Fig.1. LBP code generation process.

The major factors for considering LBPs in many applications is, invariant to monotonic intensity changes. Hence it is robust to illumination and contrast variations. LBP is sensitive to noise and small pixel fluctuations.

  • B.    Uniform LBP

The basic LBP produces an eight bit patterns i.e. LBP code ranges from 0 to 2N-1 i.e. directly proportional to number of neighborhood pixels ‘N’ considered, but not on R. Considering such a huge number of patterns especially when combing these structural representative codes with statistical measures such as GLCM and textons may become a complex and monotonous task. Later it is found that most of the LBPs are not playing a significant role in image classification and analysis and this has made to derive the significant patterns among LBPs. The significant and fundamental patterns of LBP are identified based on the number of transitions from 0 to 1 or 1 to 0 and they are named as Uniform LBP (ULBP). This will reduce the width of the LBP histogram and thus reduces the overall complexity. The ULBP represents the basic fundamental structural information such as borders, corners, lines and edges. If the LBP results 0 or 2 circular transitions from 1 to 0 or 0 to 1, then such patterns are named as ULBPs and rest of the patterns are NULBP’s. The NULBP are treated as noisy patterns. There will be either 0 or 2 or 4 or 6 or 8 circular transitions from 0 to 1 or 1 to 0 on 3 x 3 LBP. The following are noted from a 3 x 3 LBP neighborhood:

There will be 58 (N * (N-1) +2) different ULBPs. The ULBPs are assigned a unique index code since they represent most significant information. Interestingly the representations of ULBPs are only 22.66% of total LBP codes. However ULBP accounts more than 85% of windows in texture [44] and in facial images [45] and the remaining are NULBPs. That’s why ULBPs are statistically more significant and NULBPs are not.

The numbers of NULBP are 198 (256-58) on a window with 8-neighboring pixels i.e. they constitutes 77.34% of total LBP codes; However their appearance in the textures is very poor (less than 10% of the windows generate NULBS). That is the reason researchers considered NULBP’s as miscellaneous;

  • C.    Conversions of noisy ULBPs in to ULBPS (NULBPS that are closer to ULBPs)

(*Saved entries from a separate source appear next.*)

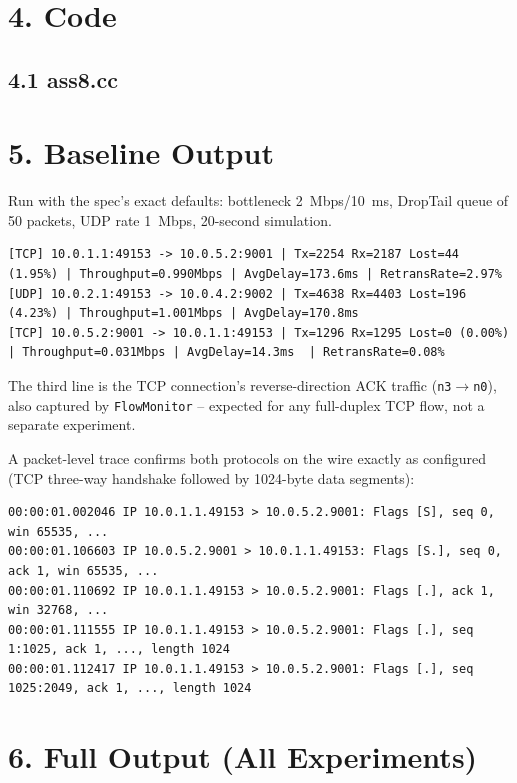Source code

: \documentclass[11pt]{article}
\begin{document}
\section*{4. Code}
\subsection*{4.1 ass8.cc}


\section*{5. Baseline Output}
Run with the spec's exact defaults: bottleneck 2~Mbps/10~ms, DropTail queue
of 50 packets, UDP rate 1~Mbps, 20-second simulation.
\begin{lstlisting}[style=outstyle]
[TCP] 10.0.1.1:49153 -> 10.0.5.2:9001 | Tx=2254 Rx=2187 Lost=44 (1.95%) | Throughput=0.990Mbps | AvgDelay=173.6ms | RetransRate=2.97%
[UDP] 10.0.2.1:49153 -> 10.0.4.2:9002 | Tx=4638 Rx=4403 Lost=196 (4.23%) | Throughput=1.001Mbps | AvgDelay=170.8ms
[TCP] 10.0.5.2:9001 -> 10.0.1.1:49153 | Tx=1296 Rx=1295 Lost=0 (0.00%) | Throughput=0.031Mbps | AvgDelay=14.3ms  | RetransRate=0.08%
\end{lstlisting}
The third line is the TCP connection's reverse-direction ACK traffic
(\texttt{n3}$\to$\texttt{n0}), also captured by \texttt{FlowMonitor} --
expected for any full-duplex TCP flow, not a separate experiment.

A packet-level trace confirms both protocols on the wire exactly as
configured (TCP three-way handshake followed by 1024-byte data segments):
\begin{lstlisting}[style=outstyle]
00:00:01.002046 IP 10.0.1.1.49153 > 10.0.5.2.9001: Flags [S], seq 0, win 65535, ...
00:00:01.106603 IP 10.0.5.2.9001 > 10.0.1.1.49153: Flags [S.], seq 0, ack 1, win 65535, ...
00:00:01.110692 IP 10.0.1.1.49153 > 10.0.5.2.9001: Flags [.], ack 1, win 32768, ...
00:00:01.111555 IP 10.0.1.1.49153 > 10.0.5.2.9001: Flags [.], seq 1:1025, ack 1, ..., length 1024
00:00:01.112417 IP 10.0.1.1.49153 > 10.0.5.2.9001: Flags [.], seq 1025:2049, ack 1, ..., length 1024
\end{lstlisting}

\section*{6. Full Output (All Experiments)}

\end{document}
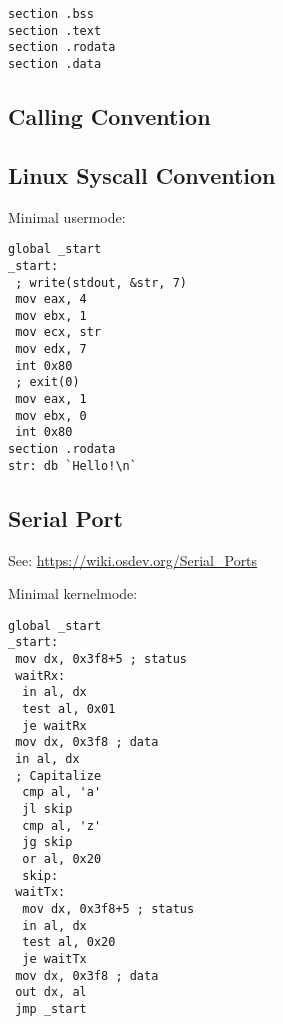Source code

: \documentclass[8pt]{article}
\begin{document}
\begin{multicols}{5}
\begin{lstlisting}
section .bss
section .text
section .rodata
section .data
\end{lstlisting}

\subsection*{Calling Convention}

\subsection*{Linux Syscall Convention}


Minimal usermode:

\begin{lstlisting}
global _start
_start:
 ; write(stdout, &str, 7)
 mov eax, 4
 mov ebx, 1
 mov ecx, str
 mov edx, 7
 int 0x80
 ; exit(0)
 mov eax, 1
 mov ebx, 0
 int 0x80
section .rodata
str: db `Hello!\n`
\end{lstlisting}

\subsection*{Serial Port}

See: \url{https://wiki.osdev.org/Serial_Ports}

Minimal kernelmode:

\begin{lstlisting}
global _start
_start:
 mov dx, 0x3f8+5 ; status
 waitRx:
  in al, dx
  test al, 0x01
  je waitRx
 mov dx, 0x3f8 ; data
 in al, dx
 ; Capitalize
  cmp al, 'a'
  jl skip
  cmp al, 'z'
  jg skip
  or al, 0x20
  skip:
 waitTx:
  mov dx, 0x3f8+5 ; status
  in al, dx
  test al, 0x20
  je waitTx
 mov dx, 0x3f8 ; data
 out dx, al
 jmp _start
\end{lstlisting}

\end{multicols}
\end{document}
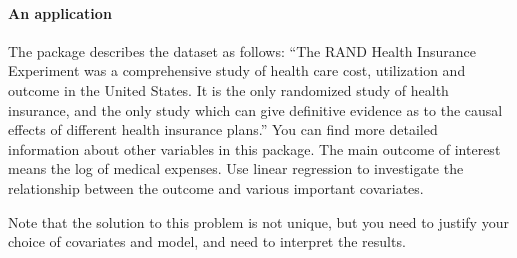  


\paragraph{An application}

The  package  \citep{toomet2008sample} describes the dataset  as follows: ``The RAND Health Insurance Experiment was a comprehensive study of health care cost, utilization and outcome in the United States. It is the only randomized study of health insurance, and the only study which can give definitive evidence as to the causal effects of different health insurance plans.'' You can find more detailed information about other variables in this package. The main outcome of interest  means the log of medical expenses. Use linear regression to investigate the relationship between the outcome and various important covariates. 

Note that the solution to this problem is not unique, but you need to justify your choice of covariates and model, and need to interpret the results. 


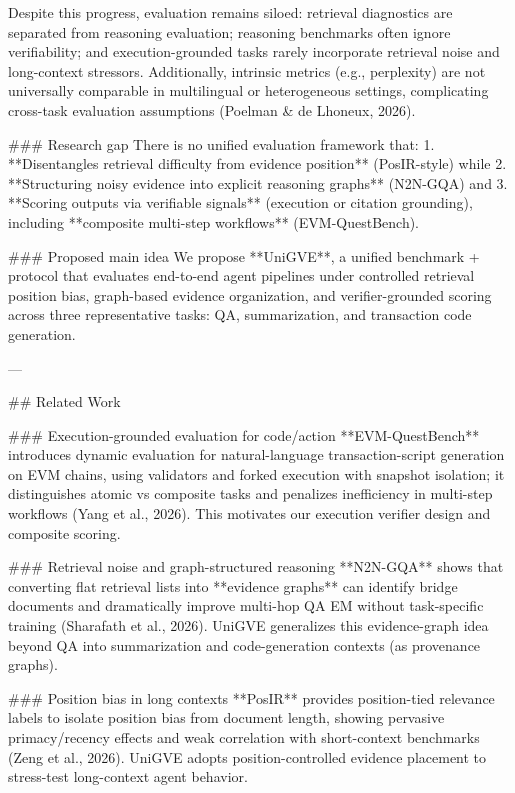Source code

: Despite this progress, evaluation remains siloed: retrieval diagnostics are separated from reasoning evaluation; reasoning benchmarks often ignore verifiability; and execution-grounded tasks rarely incorporate retrieval noise and long-context stressors. Additionally, intrinsic metrics (e.g., perplexity) are not universally comparable in multilingual or heterogeneous settings, complicating cross-task evaluation assumptions (Poelman & de Lhoneux, 2026).  

### Research gap  
There is no unified evaluation framework that:  
1. **Disentangles retrieval difficulty from evidence position** (PosIR-style) while  
2. **Structuring noisy evidence into explicit reasoning graphs** (N2N-GQA) and  
3. **Scoring outputs via verifiable signals** (execution or citation grounding), including **composite multi-step workflows** (EVM-QuestBench).  

### Proposed main idea  
We propose **UniGVE**, a unified benchmark + protocol that evaluates end-to-end agent pipelines under controlled retrieval position bias, graph-based evidence organization, and verifier-grounded scoring across three representative tasks: QA, summarization, and transaction code generation.

---

## Related Work  

### Execution-grounded evaluation for code/action  
**EVM-QuestBench** introduces dynamic evaluation for natural-language transaction-script generation on EVM chains, using validators and forked execution with snapshot isolation; it distinguishes atomic vs composite tasks and penalizes inefficiency in multi-step workflows (Yang et al., 2026). This motivates our execution verifier design and composite scoring.

### Retrieval noise and graph-structured reasoning  
**N2N-GQA** shows that converting flat retrieval lists into **evidence graphs** can identify bridge documents and dramatically improve multi-hop QA EM without task-specific training (Sharafath et al., 2026). UniGVE generalizes this evidence-graph idea beyond QA into summarization and code-generation contexts (as provenance graphs).

### Position bias in long contexts  
**PosIR** provides position-tied relevance labels to isolate position bias from document length, showing pervasive primacy/recency effects and weak correlation with short-context benchmarks (Zeng et al., 2026). UniGVE adopts position-controlled evidence placement to stress-test long-context agent behavior.

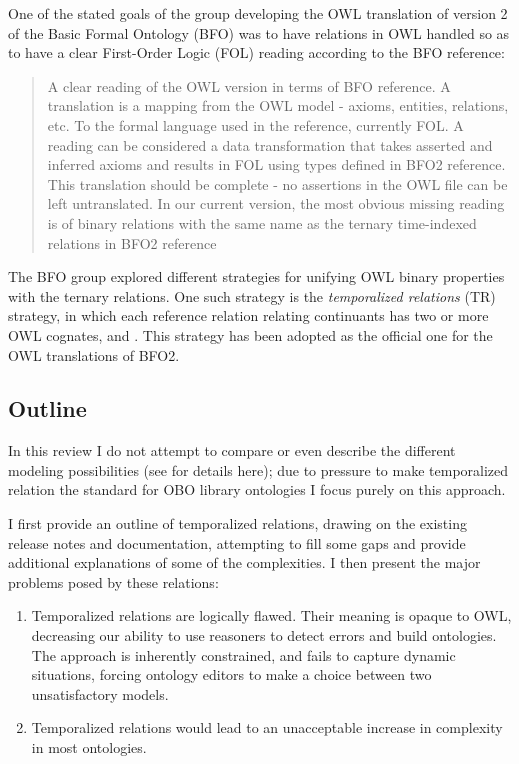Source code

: \documentclass{bioinfo}
\begin{document}
One of the stated goals of the group developing the OWL translation of
version 2 of the Basic Formal Ontology (BFO)\cite{Grenon2004} was to
have relations in OWL handled so as to have a clear First-Order Logic
(FOL) reading according to the BFO reference\cite{BFO2Ref}:

\begin{quotation}
  A clear reading of the OWL version in terms of BFO reference. A
  translation is a mapping from the OWL model - axioms, entities,
  relations, etc. To the formal language used in the reference,
  currently FOL. A reading can be considered a data transformation
  that takes asserted and inferred axioms and results in FOL using
  types defined in BFO2 reference. This translation should be complete
  - no assertions in the OWL file can be left untranslated. In our
  current version, the most obvious missing reading is of binary
  relations with the same name as the ternary time-indexed relations
  in BFO2 reference
\end{quotation}


The BFO
group explored different strategies for unifying OWL binary properties
with the ternary relations\cite{Grewe}.  One such strategy is the
\emph{temporalized relations} (TR) strategy, in which each reference
relation relating continuants has two or more OWL cognates,
 and . This strategy has
been adopted as the official one for the OWL translations of
BFO2\cite{Graz}.

\subsection{Outline}

In this review I do not attempt to compare or even describe the
different modeling possibilities (see \cite{Grewe} for details here);
due to pressure to make temporalized relation the standard for OBO
library ontologies I focus purely on this approach.

I first provide an outline of temporalized relations, drawing on the
existing release notes and documentation, attempting to fill some gaps
and provide additional explanations of some of the complexities. I
then present the major problems posed by these relations:

\begin{enumerate}

\item Temporalized relations are logically flawed. Their meaning is
  opaque to OWL, decreasing our ability to use reasoners to detect
  errors and build ontologies. The approach is inherently constrained,
  and fails to capture dynamic situations, forcing ontology editors to
  make a choice between two unsatisfactory models. 

\item Temporalized relations would lead to an unacceptable increase in
  complexity in most ontologies.

\end{enumerate}
\end{document}
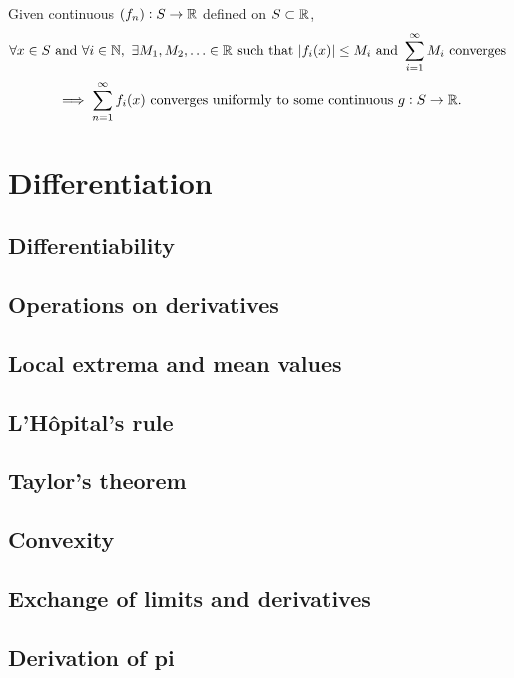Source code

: \begingroup\belowdisplayskip=-8pt
\begin{theorem}
    Given continuous $(f_n):S\rightarrow\mathbb{R}$ defined on $S\subset\mathbb{R}$, \[
    \forall x\in S \ \text{\textcolor{black}{and }} \forall i\in\NN, \ \exists M_1,M_2,\ldots \in\RR \
\text{\textcolor{black}{ such that }} |f_i(x)|\leq M_i \ \text{\textcolor{black}{and }} \displaystyle\sum_{i=1}^\infty M_i \ \text{\textcolor{black}{ converges }}\]\[ \implies \displaystyle\sum_{n=1}^\infty f_i(x) \ \text{\textcolor{black}{converges uniformly to some continuous }} g:S\rightarrow\RR
\textcolor{black}{.}
\]
\end{theorem}
\endgroup

\section{Differentiation}

\subsection{Differentiability}

\subsection{Operations on derivatives}

\subsection{Local extrema and mean values}

\subsection{L'Hôpital's rule}

\subsection{Taylor's theorem}

\subsection{Convexity}

\subsection{Exchange of limits and derivatives}

\subsection{Derivation of pi}

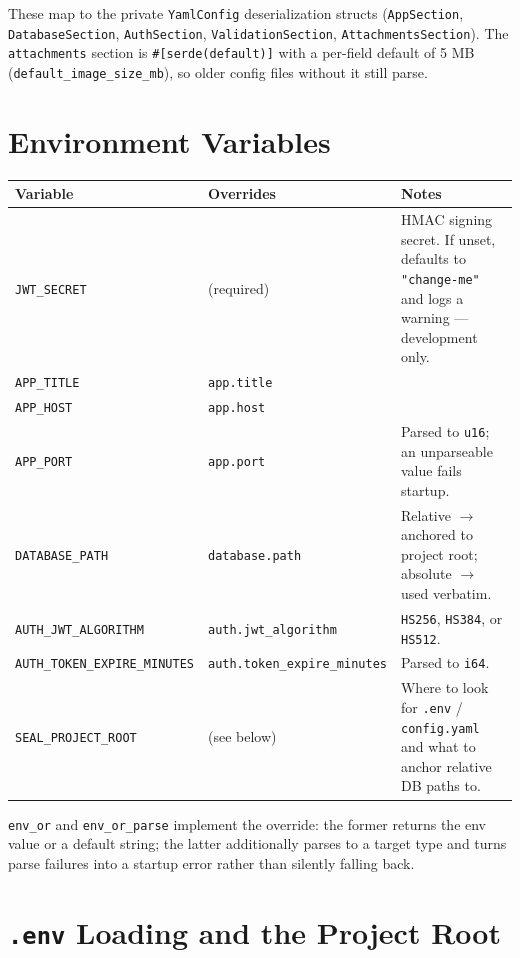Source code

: These map to the private \verb|YamlConfig| deserialization structs
(\verb|AppSection|, \verb|DatabaseSection|, \verb|AuthSection|,
\verb|ValidationSection|, \verb|AttachmentsSection|). The \verb|attachments|
section is \verb|#[serde(default)]| with a per-field default of 5 MB
(\verb|default_image_size_mb|), so older config files without it still parse.

\section{Environment Variables}

\begin{center}
\begin{longtable}{@{}llp{}@{}}
\toprule
\textbf{Variable} & \textbf{Overrides} & \textbf{Notes} \\
\midrule
\endhead
\verb|JWT_SECRET| & (required) & HMAC signing secret. If unset, defaults to \verb|"change-me"| and logs a warning --- development only. \\
\verb|APP_TITLE| & \verb|app.title| & \\
\verb|APP_HOST| & \verb|app.host| & \\
\verb|APP_PORT| & \verb|app.port| & Parsed to \verb|u16|; an unparseable value fails startup. \\
\verb|DATABASE_PATH| & \verb|database.path| & Relative $\to$ anchored to project root; absolute $\to$ used verbatim. \\
\verb|AUTH_JWT_ALGORITHM| & \verb|auth.jwt_algorithm| & \verb|HS256|, \verb|HS384|, or \verb|HS512|. \\
\verb|AUTH_TOKEN_EXPIRE_MINUTES| & \verb|auth.token_expire_minutes| & Parsed to \verb|i64|. \\
\verb|SEAL_PROJECT_ROOT| & (see below) & Where to look for \verb|.env| / \verb|config.yaml| and what to anchor relative DB paths to. \\
\bottomrule
\end{longtable}
\end{center}

\verb|env_or| and \verb|env_or_parse| implement the override: the former returns
the env value or a default string; the latter additionally parses to a target
type and turns parse failures into a startup error rather than silently falling
back.

\section{\texttt{.env} Loading and the Project Root}

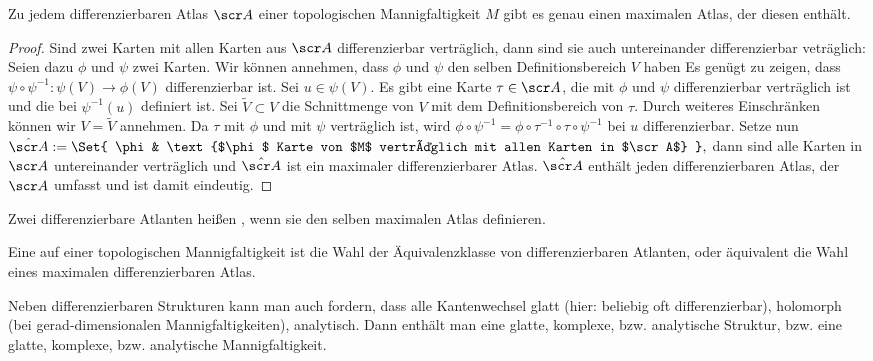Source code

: \begin{st} \label{1.7}
    Zu jedem differenzierbaren Atlas $\scr A$ einer topologischen Mannigfaltigkeit $M$ gibt es genau einen maximalen Atlas, der diesen enthält.
    \begin{proof}
        Sind zwei Karten mit allen Karten aus $\scr A$ differenzierbar verträglich, dann sind sie auch untereinander differenzierbar veträglich:
        Seien dazu $\phi$ und $\psi$ zwei Karten.
        Wir können annehmen, dass $\phi$ und $\psi$ den selben Definitionsbereich $V$ haben
        Es genügt zu zeigen, dass
        \begin{math}
            \psi \circ \psi^{-1}: \psi(V) \to \phi(V)
        \end{math}
        differenzierbar ist.
        Sei $u \in \psi(V)$.
        Es gibt eine Karte $\tau \in \scr A$, die mit $\phi$ und $\psi$ differenzierbar verträglich ist und die bei $\psi^{-1}(u)$ definiert ist.
        Sei $\tilde V \subset V$ die Schnittmenge von $V$ mit dem Definitionsbereich von $\tau$.
        Durch weiteres Einschränken können wir $V = \tilde V$ annehmen.
        Da $\tau$ mit $\phi$ und mit $\psi$ verträglich ist, wird
        \begin{math}
            \phi \circ \psi^{-1} = \phi \circ \tau^{-1} \circ \tau \circ \psi^{-1}
        \end{math}
        bei $u$ differenzierbar.
        Setze nun
        \begin{math}
            \hat{\scr A} := \Set{ \phi & \text{$\phi$ Karte von $M$ verträglich mit allen Karten in $\scr A$} },
        \end{math}
        dann sind alle Karten in $\scr A$ untereinander verträglich und $\hat{\scr A}$ ist ein maximaler differenzierbarer Atlas.
        $\hat{\scr A}$ enthält jeden differenzierbaren Atlas, der $\scr A$ umfasst und ist damit eindeutig.
    \end{proof}
\end{st}

\begin{df*}
    Zwei differenzierbare Atlanten heißen , wenn sie den selben maximalen Atlas definieren.
\end{df*}

\begin{df} \label{1.8}
    Eine  auf einer topologischen Mannigfaltigkeit ist die Wahl der Äquivalenzklasse von differenzierbaren Atlanten, oder äquivalent die Wahl eines maximalen differenzierbaren Atlas.

    \begin{note}
        Neben differenzierbaren Strukturen kann man auch fordern, dass alle Kantenwechsel glatt (hier: beliebig oft differenzierbar), holomorph (bei gerad-dimensionalen Mannigfaltigkeiten), analytisch.
        Dann enthält man eine glatte, komplexe, bzw. analytische Struktur, bzw. eine glatte, komplexe, bzw. analytische Mannigfaltigkeit.
    \end{note}
\end{df}

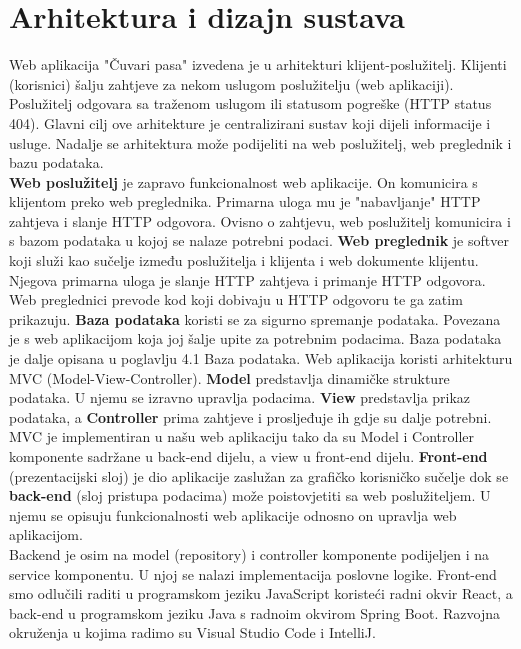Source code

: \chapter{Arhitektura i dizajn sustava}

		Web aplikacija "Čuvari pasa" izvedena je u arhitekturi klijent-poslužitelj. Klijenti (korisnici) šalju zahtjeve za nekom uslugom poslužitelju (web aplikaciji). Poslužitelj odgovara sa traženom uslugom ili statusom pogreške (HTTP status 404). Glavni cilj ove arhitekture je centralizirani sustav koji dijeli informacije i usluge.
		Nadalje se arhitektura može podijeliti na web poslužitelj, web preglednik i bazu podataka.\\
		\newline
		\textbf{Web poslužitelj} je zapravo funkcionalnost web aplikacije. On komunicira s klijentom preko web preglednika. Primarna uloga mu je "nabavljanje" HTTP zahtjeva i slanje HTTP odgovora. Ovisno o zahtjevu, web poslužitelj komunicira i s bazom podataka u kojoj se nalaze potrebni podaci. 
		\newline
		\textbf{Web preglednik} je softver koji služi kao sučelje između poslužitelja i klijenta i web dokumente klijentu. Njegova primarna uloga je slanje HTTP zahtjeva i primanje HTTP odgovora. Web preglednici prevode kod koji dobivaju u HTTP odgovoru te ga zatim prikazuju.
		\newline
		\textbf{Baza podataka} koristi se za sigurno spremanje podataka. Povezana je s web aplikacijom koja joj šalje upite za potrebnim podacima. Baza podataka je dalje opisana u poglavlju 4.1 Baza podataka.
		\newline
		\newline
		Web aplikacija koristi arhitekturu MVC (Model-View-Controller). \textbf{Model} predstavlja dinamičke strukture podataka. U njemu se izravno upravlja podacima.
		\textbf{View} predstavlja prikaz podataka, a \textbf{Controller} prima zahtjeve i prosljeđuje ih gdje su dalje potrebni. MVC je implementiran u našu web aplikaciju tako da su Model i Controller komponente sadržane u back-end dijelu, a view u front-end dijelu. \textbf{Front-end} (prezentacijski sloj) je dio aplikacije zaslužan za grafičko korisničko sučelje dok se \textbf{back-end} (sloj pristupa podacima) može poistovjetiti sa web poslužiteljem. U njemu se opisuju funkcionalnosti web aplikacije odnosno on upravlja web aplikacijom.\\
		Backend je osim na model (repository) i controller komponente podijeljen i na service komponentu. U njoj se nalazi implementacija poslovne logike.
		\newline
		Front-end smo odlučili raditi u programskom jeziku JavaScript koristeći radni okvir React, a back-end u programskom jeziku Java s radnoim okvirom Spring Boot. Razvojna okruženja u kojima radimo su Visual Studio Code i IntelliJ.
		
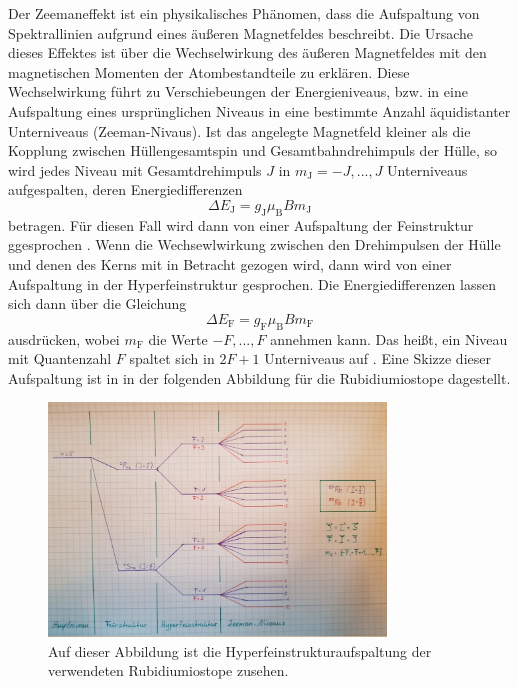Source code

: Der Zeemaneffekt ist ein physikalisches Phänomen, dass die Aufspaltung von
Spektrallinien aufgrund eines äußeren Magnetfeldes beschreibt. Die Ursache dieses 
Effektes ist über die Wechselwirkung des äußeren Magnetfeldes mit den magnetischen 
Momenten der Atombestandteile zu erklären. Diese Wechselwirkung führt zu 
Verschiebeungen der Energieniveaus, bzw. in eine Aufspaltung eines ursprünglichen 
Niveaus in eine bestimmte Anzahl äquidistanter Unterniveaus (Zeeman-Nivaus). 
Ist das angelegte Magnetfeld kleiner als die Kopplung zwischen Hüllengesamtspin 
und Gesamtbahndrehimpuls der Hülle, so wird jedes Niveau mit 
Gesamtdrehimpuls $J$ in $m_{\text{J}}= -J,...,J$ Unterniveaus aufgespalten, deren 
Energiedifferenzen
\begin{equation}
    \Delta E_{\text{J}} = g_{\text{J}} \mu_{\text{B}} B m_{\text{J}}
\end{equation}
betragen. Für diesen Fall wird dann von einer Aufspaltung der Feinstruktur ggesprochen \cite{1}.
Wenn die Wechsewlwirkung zwischen den Drehimpulsen der Hülle und denen des Kerns 
mit in Betracht gezogen wird, dann wird von einer Aufspaltung in der Hyperfeinstruktur
gesprochen. Die Energiedifferenzen lassen sich dann über die Gleichung 
\begin{equation}
    \Delta E_{\text{F}} = g_{\text{F}} \mu_{\text{B}} B m_{\text{F}}
\end{equation}
ausdrücken, wobei $m_{\text{F}}$ die Werte $-F,...,F$ annehmen kann.
Das heißt, ein Niveau mit Quantenzahl $F$ spaltet sich in $2F+1$ Unterniveaus auf \cite{2}.
Eine Skizze dieser Aufspaltung ist in in der folgenden Abbildung für 
die Rubidiumiostope dagestellt.
\begin{figure}
    \centering
    \includegraphics[width=0.8\textwidth]{figure/Zeemanniveaus.pdf}
    \caption{Auf dieser Abbildung ist die Hyperfeinstrukturaufspaltung der 
    verwendeten Rubidiumiostope zusehen.}
    \label{abb1}
\end{figure}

Some researchers [46, 47, 48] argued and proved that by considering a subset of NULBPS along with ULBPs increased the overall performance. The authors concatenated the derived subset of NULBPs with ULBPs for classification purpose and achieved a little improvement when compared to ULBP. The main disadvantage of the above methods is they have not considered the noise factor in deriving the sub sets of NULBPs. The basic disadvantage is, a small fluctuation of noise may convert a ULBP in to a NULBP (Fig. 2 and 3) and this degrades the overall performance of the above methods. The main reason for this is the LBP and other neighborhood approaches make use of the sign of pixel differences to compute its code and that’s why they are more vulnerable to noise when they are small (Fig. 2 and 3). Further more than 90 % of the texture image windows are uniform patterns, which indicate there are more number of chances for ULBPS to be converted in to NULBPS due to small fluctuation of noise. If more than 4 % ULBPs are transformed in to NULBPs (fundamental information is transformed in to miscellaneous) by random or any other noise then overall classification rate will be degraded, even though if one considers a sub set of NULBPs.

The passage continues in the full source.